(DATA begins)

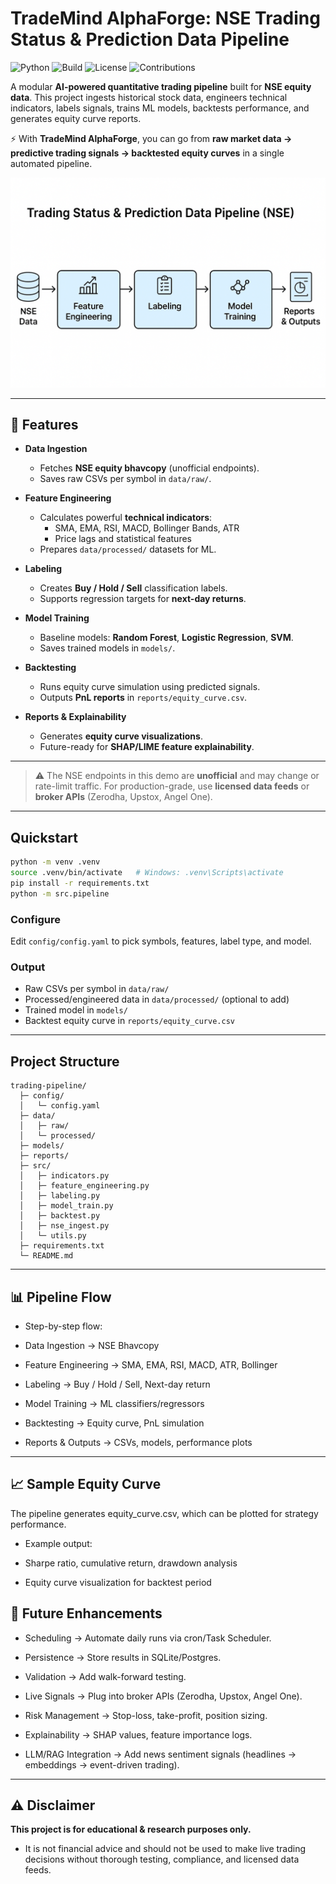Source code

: # TradeMind AlphaForge: NSE Trading Status & Prediction Data Pipeline  

![Python](https://img.shields.io/badge/python-3.9%2B-blue.svg) ![Build](https://img.shields.io/badge/build-passing-brightgreen.svg) ![License](https://img.shields.io/badge/license-MIT-yellow.svg) ![Contributions](https://img.shields.io/badge/contributions-welcome-orange.svg)  

A modular **AI-powered quantitative trading pipeline** built for **NSE equity data**. This project ingests historical stock data, engineers technical indicators, labels signals, trains ML models, backtests performance, and generates equity curve reports.  

⚡ With **TradeMind AlphaForge**, you can go from **raw market data → predictive trading signals → backtested equity curves** in a single automated pipeline.   

![Pipeline](./Pipeline%20image.png)

---

## 🚀 Features  

- **Data Ingestion**  
  - Fetches **NSE equity bhavcopy** (unofficial endpoints).  
  - Saves raw CSVs per symbol in `data/raw/`.  

- **Feature Engineering**  
  - Calculates powerful **technical indicators**:  
    - SMA, EMA, RSI, MACD, Bollinger Bands, ATR  
    - Price lags and statistical features  
  - Prepares `data/processed/` datasets for ML.  

- **Labeling**  
  - Creates **Buy / Hold / Sell** classification labels.  
  - Supports regression targets for **next-day returns**.  

- **Model Training**  
  - Baseline models: **Random Forest**, **Logistic Regression**, **SVM**.  
  - Saves trained models in `models/`.  

- **Backtesting**  
  - Runs equity curve simulation using predicted signals.  
  - Outputs **PnL reports** in `reports/equity_curve.csv`.  

- **Reports & Explainability**  
  - Generates **equity curve visualizations**.  
  - Future-ready for **SHAP/LIME feature explainability**.  

---

> ⚠️ The NSE endpoints in this demo are **unofficial** and may change or rate-limit traffic.
> For production-grade, use **licensed data feeds** or **broker APIs** (Zerodha, Upstox, Angel One).

---

## Quickstart

```bash
python -m venv .venv
source .venv/bin/activate   # Windows: .venv\Scripts\activate
pip install -r requirements.txt
python -m src.pipeline
```

### Configure
Edit `config/config.yaml` to pick symbols, features, label type, and model.

### Output
- Raw CSVs per symbol in `data/raw/`
- Processed/engineered data in `data/processed/` (optional to add)
- Trained model in `models/`
- Backtest equity curve in `reports/equity_curve.csv`

---

## Project Structure

```
trading-pipeline/
  ├─ config/
  │   └─ config.yaml
  ├─ data/
  │   ├─ raw/
  │   └─ processed/
  ├─ models/
  ├─ reports/
  ├─ src/
  │   ├─ indicators.py
  │   ├─ feature_engineering.py
  │   ├─ labeling.py
  │   ├─ model_train.py
  │   ├─ backtest.py
  │   ├─ nse_ingest.py
  │   └─ utils.py
  ├─ requirements.txt
  └─ README.md
```

---
## 📊 Pipeline Flow

- Step-by-step flow:

 - Data Ingestion → NSE Bhavcopy

 - Feature Engineering → SMA, EMA, RSI, MACD, ATR, Bollinger

 - Labeling → Buy / Hold / Sell, Next-day return

 - Model Training → ML classifiers/regressors

 - Backtesting → Equity curve, PnL simulation

 - Reports & Outputs → CSVs, models, performance plots
---
## 📈 Sample Equity Curve

The pipeline generates equity_curve.csv, which can be plotted for strategy performance.

- Example output:

 - Sharpe ratio, cumulative return, drawdown analysis

 - Equity curve visualization for backtest period

## 🔮 Future Enhancements

- Scheduling → Automate daily runs via cron/Task Scheduler.

- Persistence → Store results in SQLite/Postgres.

- Validation → Add walk-forward testing.

- Live Signals → Plug into broker APIs (Zerodha, Upstox, Angel One).

- Risk Management → Stop-loss, take-profit, position sizing.

- Explainability → SHAP values, feature importance logs.

- LLM/RAG Integration → Add news sentiment signals (headlines → embeddings → event-driven trading).

---
## ⚠️ Disclaimer

**This project is for educational & research purposes only.**
- It is not financial advice and should not be used to make live trading decisions without thorough testing, compliance, and licensed data feeds.
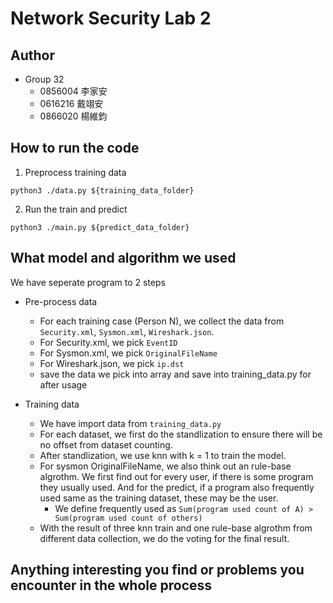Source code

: # Network Security Lab 2

## Author
- Group 32
    - 0856004 李家安
    - 0616216 戴翊安
    - 0866020 楊維鈞
    
## How to run the code
1. Preprocess training data

``` shell
python3 ./data.py ${training_data_folder}
```

2. Run the train and predict

``` shell
python3 ./main.py ${predict_data_folder}
```

## What model and algorithm we used

We have seperate program to 2 steps

- Pre-process data
  - For each training case (Person N), we collect the data from `Security.xml`,
      `Sysmon.xml`, `Wireshark.json`.
  - For Security.xml, we pick `EventID`
  - For Sysmon.xml, we pick `OriginalFileName`
  - For Wireshark.json, we pick `ip.dst`
  - save the data we pick into array and save into training_data.py for after usage
  
- Training data
  - We have import data from `training_data.py`
  - For each dataset, we first do the standlization to ensure there will be no
    offset from dataset counting.
  - After standlization, we use knn with k = 1 to train the model.
  - For sysmon OriginalFileName, we also think out an rule-base algrothm. We
    first find out for every user, if there is some program they usually used.
    And for the predict, if a program also frequently used same as the training
    dataset, these may be the user.
    - We define frequently used as `Sum(program used count of A) > Sum(program
      used count of others)`
  - With the result of three knn train and one rule-base algrothm from different
    data collection, we do the voting for the final result.

## Anything interesting you find or problems you encounter in the whole process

(DATA ends)

● **INSTRUCTIONS TO FOLLOW**:
Up to and including the line with "## 🚀 Features", repeat every line from the top of the entries exactly, but not the pictures.

● **ANSWER TO THE PROBLEM**:
Source code

: # TradeMind AlphaForge: NSE Trading Status & Prediction Data Pipeline  

![Python](https://img.shields.io/badge/python-3.9%2B-blue.svg) ![Build](https://img.shields.io/badge/build-passing-brightgreen.svg) ![License](https://img.shields.io/badge/license-MIT-yellow.svg) ![Contributions](https://img.shields.io/badge/contributions-welcome-orange.svg)  

A modular **AI-powered quantitative trading pipeline** built for **NSE equity data**. This project ingests historical stock data, engineers technical indicators, labels signals, trains ML models, backtests performance, and generates equity curve reports.  

⚡ With **TradeMind AlphaForge**, you can go from **raw market data → predictive trading signals → backtested equity curves** in a single automated pipeline.   

![Pipeline](./Pipeline%20image.png)

---

## 🚀 Features  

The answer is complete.